Apache Spark

PySpark Read CSV()

Constructing the PySpark DataFrame from the CSV data is possible in PySpark using the read.csv() function. In some scenarios, if you want to load the external data into the PySpark DataFrame, PySpark supports many formats like JSON, CSV, etc. In this tutorial, we will see how to read the CSV data and load it into the PySpark DataFrame. Also, we will discuss loading multiple CSV files in a single DataFrame at a time with examples.

Pyspark.sql.DataFrameReader.csv()

This method is used to read the data from the CSV file/s and store them in the PySpark DataFrame. It takes the options while reading CSV into the DataFrame. We will discuss the different options with examples in detail. While passing more than one CSV file, it is important to pass the file names with extension in a list that is separated by the comma operator. If you are reading only one CSV file, there is no need to provide the file name in a list.

Syntax:

Single file - spark_app.read.csv(‘file.csv’,options…)

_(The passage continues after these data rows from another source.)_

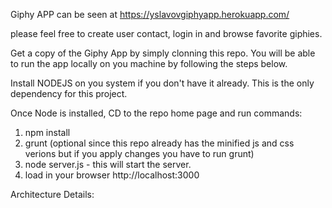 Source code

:Giphy APP can be seen at https://yslavovgiphyapp.herokuapp.com/

please feel free to create user contact, login in and browse favorite giphies.

Get a copy of the Giphy App by simply clonning this repo.
You will be able to run the app locally on you machine by following the steps below.


Install NODEJS on you system if you don't have it already. This is the only dependency for this project.

Once Node is installed, CD to the repo home page and run commands:

1. npm install
2. grunt (optional since this repo already has the minified js and css verions but if you apply changes you have to run grunt)
3. node server.js  - this will start the server.
4. load in your browser http://localhost:3000

Architecture Details:
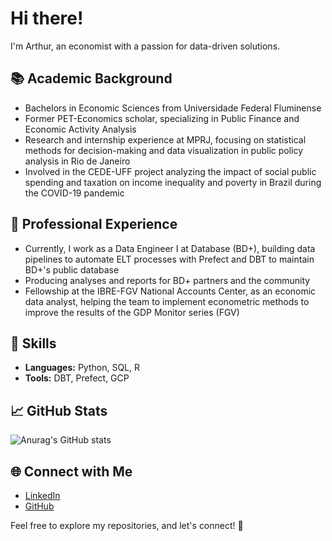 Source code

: # Hi there!

I'm Arthur, an economist with a passion for data-driven solutions.

## 📚 Academic Background

- Bachelors in Economic Sciences from Universidade Federal Fluminense
- Former PET-Economics scholar, specializing in Public Finance and Economic Activity Analysis
- Research and internship experience at MPRJ, focusing on statistical methods for decision-making and data visualization in public policy analysis in Rio de Janeiro
- Involved in the CEDE-UFF project analyzing the impact of social public spending and taxation on income inequality and poverty in Brazil during the COVID-19 pandemic

## 💼 Professional Experience

- Currently, I work as a Data Engineer I at Database (BD+), building data pipelines to automate ELT processes with Prefect and DBT to maintain BD+'s public database
- Producing analyses and reports for BD+ partners and the community
- Fellowship at the IBRE-FGV National Accounts Center, as an economic data analyst, helping the team to implement econometric methods to improve the results of the GDP Monitor series (FGV)

## 🔧 Skills

- **Languages:** Python, SQL, R
- **Tools:** DBT, Prefect, GCP

## 📈 GitHub Stats

![Anurag's GitHub stats](https://github-readme-stats.vercel.app/api?username=arthurfg&show_icons=true&theme=tokyonight)

## 🌐 Connect with Me

- [LinkedIn](https://www.linkedin.com/in/arthurfg/)
- [GitHub](https://github.com/arthurfg)

Feel free to explore my repositories, and let's connect! 🌟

Multiple files – spark_app.read.csv([‘file1.csv’,’file2.csv’,…],options…)

It can also be possible to separate the options and file names.

Single file – spark_app.read.options(options…).csv(‘file.csv’)

Multiple files – spark_app.read.options(options…).csv([‘file1.csv’,’file2.csv’,…])

Install the PySpark library before implementing the following examples.

pip install pyspark

After the successful installation, you can see the output as follows:

Scenario 1: Reading the CSV File Header

Let’s create a CSV file named “person_skill.csv” with 5 records which is shown in the following and load it into the PySpark DataFrame:

The header parameter is used to specify the column names in the PySpark DataFrame. It takes a Boolean value. If it is “True”, the actual column names that exist in the CSV file are specified in the DataFrame, Otherwise, the c0, c1, c2… are specified and the actual column names will be a row. It is best practiced to set the header parameter to true.

Example 1: Header = True

import pyspark

from pyspark.sql import SparkSession

linuxhint_spark_app = SparkSession.builder.appName('Linux Hint').getOrCreate()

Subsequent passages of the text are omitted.